En 1941 à Moscou, alors que tous sont venus encourager leurs hommes qui partent à la guerre, au milieu de la foule on a d’yeux que pour Véronica (Tatyana Somojlova). Entourée de couples jouant la scène des adieux la jeune fille cherche Boris (Aleksei Balatov) mais ne le trouve pas. Son fiancé de soldat part se battre sans lui parler, sans l’embrasser ni même la distinguer dans tout ce monde. Cette scène de l’au revoir raté, du dernier regard déçu, fait partie des beaux souvenirs que nous laisse Quand passent les Cigognes (1957). Les yeux de l’un et de l’autre ne se raccrochent à rien et autour d’eux c’est toute la scène qui est prise de vertige. La caméra portée du directeur de la photographie Sergei Urusevsky y est pour beaucoup mais c’est sans conteste par le montage de ces deux regards qui ne cessent de se manquer que Mikhail Kalatozov nous attrape. Mais quelle guerre, quel pays et quel peuple se trouvent devant nous ? Derrière l’imagerie romantique, la virtuosité des plans et les beaux visages des acteurs qu’est-ce qu’on nous raconte là ? Pendant la conférence qui a précédée à l’Institut Lumière de Lyon la projection de Quand passent les Cigognes ce 3 mai 2012, Joël Chapron, professeur associé à l’Université d’Avignon et coordinateur général à uniFrance films, nous l’a bien rappelé : en plus de la petite histoire il s’y joue à l’écran une plus grande, pourtant moins visible.

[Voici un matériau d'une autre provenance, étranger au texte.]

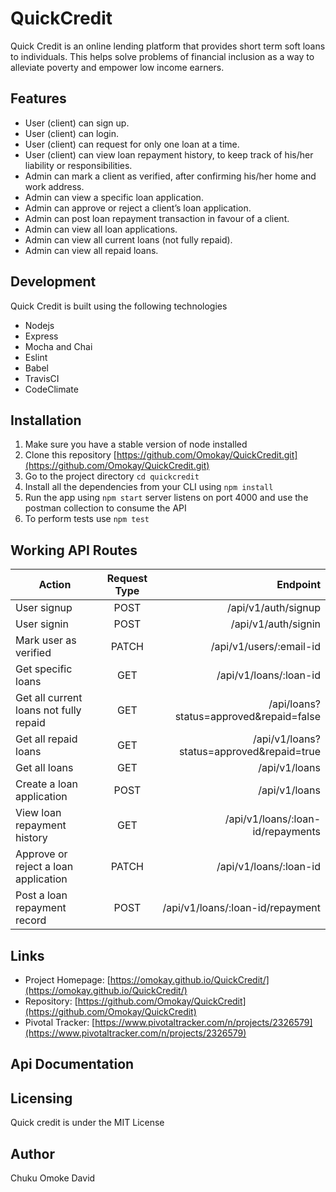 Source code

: # QuickCredit
  Quick Credit is an online lending platform that provides short term soft loans to individuals. This
  helps solve problems of financial inclusion as a way to alleviate poverty and empower low
  income earners.
## Features
   + User (client) can sign up.
   + User (client) can login.
   + User (client) can request for only one loan at a time.
   + User (client) can view loan repayment history, to keep track of his/her liability or
    responsibilities.
   + Admin can mark a client as verified, after confirming his/her home and work address.
   + Admin can view a specific loan application.
   + Admin can approve or reject a client’s loan application.
   + Admin can post loan repayment transaction in favour of a client.
   + Admin can view all loan applications.
   + Admin can view all current loans (not fully repaid).
   + Admin can view all repaid loans.
## Development
   Quick Credit is built using the following technologies
   + Nodejs
   + Express
   + Mocha and Chai
   + Eslint
   + Babel
   + TravisCI
   + CodeClimate
## Installation
   1. Make sure you have a stable version of node installed
   2. Clone this repository [https://github.com/Omokay/QuickCredit.git](https://github.com/Omokay/QuickCredit.git)
   3. Go to the project directory `cd quickcredit`
   4. Install all the dependencies from your CLI using `npm install`
   5. Run the app using `npm start` server listens on port 4000 and use the postman collection to consume the API
   6. To perform tests use `npm test`
## Working API Routes
  | Action        | Request Type           | Endpoint  |
  | ------------- |:-------------:| -----:|
  |   User signup   |   POST    |  /api/v1/auth/signup  |
  |   User signin   |  POST     | /api/v1/auth/signin   |
  |   Mark user as verified   |  PATCH     | /api/v1/users/:email-id   |
  |   Get specific loans   | GET      | /api/v1/loans/:loan-id   |
  |   Get all current loans not fully repaid   |  GET     | /api/loans?status=approved&repaid=false   |
  |  Get all repaid loans    |  GET     | /api/v1/loans?status=approved&repaid=true   |
  |  Get all loans    |  GET     | /api/v1/loans   |
  |  Create a loan application    | POST      | /api/v1/loans   |
  |  View loan repayment history    |  GET     | /api/v1/loans/:loan-id/repayments   |
  |  Approve or reject a loan application    |  PATCH     | /api/v1/loans/:loan-id   |
  |  Post a loan repayment record    | POST      | /api/v1/loans/:loan-id/repayment   |

## Links
   + Project Homepage: [https://omokay.github.io/QuickCredit/](https://omokay.github.io/QuickCredit/)
   + Repository: [https://github.com/Omokay/QuickCredit](https://github.com/Omokay/QuickCredit)
   + Pivotal Tracker: [https://www.pivotaltracker.com/n/projects/2326579](https://www.pivotaltracker.com/n/projects/2326579)
## Api Documentation
## Licensing 
   Quick credit is under the MIT License
## Author
   Chuku Omoke David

En plus des larmes de Véronica, de la Palme d’or de 1958 et de l’aura que possède ce film depuis, qu’est-ce que nous disent réellement toutes ces images ?
 

De nombreuses scènes dans ce film vibrent sur l’écran de la même manière que celle des adieux des civils aux soldats. Celle surréaliste des bombardements, celles nous présentant Boris à la guerre ou encore le retour des troupes dans les dernières minutes vivent de ce même rapport émotionnel au récit. Les images sont tellement idéalisées que l’on en arrive à oublier que quelqu’un les a filmées, montées et mises en musique. Comme Soy Cuba (1964) du même réalisateur, Quand passent les Cigognes met en scène une sorte d’idéal d’images, déconnectées de tout ce qui les entoure. Plan après plan, une illusion prend forme, comme si entre le film de Mikhail Kalatozov et son public ne se trouvait plus aucun intermédiaire. Ce qui est filmé durant la scène inaugurale des au revoir est moins la représentation d’un instant T parfaitement identifiable – l’entrée en guerre de l’URSS contre l’Allemagne – qu’une tentative d’idéalisation par de petits détails de celle-ci : un soldat part à la guerre ; sa fiancée court pour lui dire adieu ; ils ne se retrouvent pas dans la foule ; elle pleure ; s’il meurt ils ne se seront même pas dit adieu. Mikhail Kalatozov et Sergei Urusevsky filment cette scène comme si elle pouvait être transposable dans n’importe quel autre film de guerre ; dans n’importe quel autre pays. La quête de l’image universelle, le geste de cinéma reliant l’Union Soviétique au reste du monde à travers des figures et des émotions familières, plus encore que le lyrisme de la mise en œuvre, sont sans doute les véritables raisons de l’adhésion quasi unanime qui fut réservé au film à sa sortie. À travers Quand passent les Cigognes, certains voyaient l’émergence d’un cinéma soviétique n’ayant « rien à perdre et tout à gagner en votant son intégration totale et définitive dans le système occidental » (1). Avant même de comprendre le cinéma qui nous était donné de voir, rassuré de le trouver un tant soit peu dissident, on se félicitait même de le reconnaître (2).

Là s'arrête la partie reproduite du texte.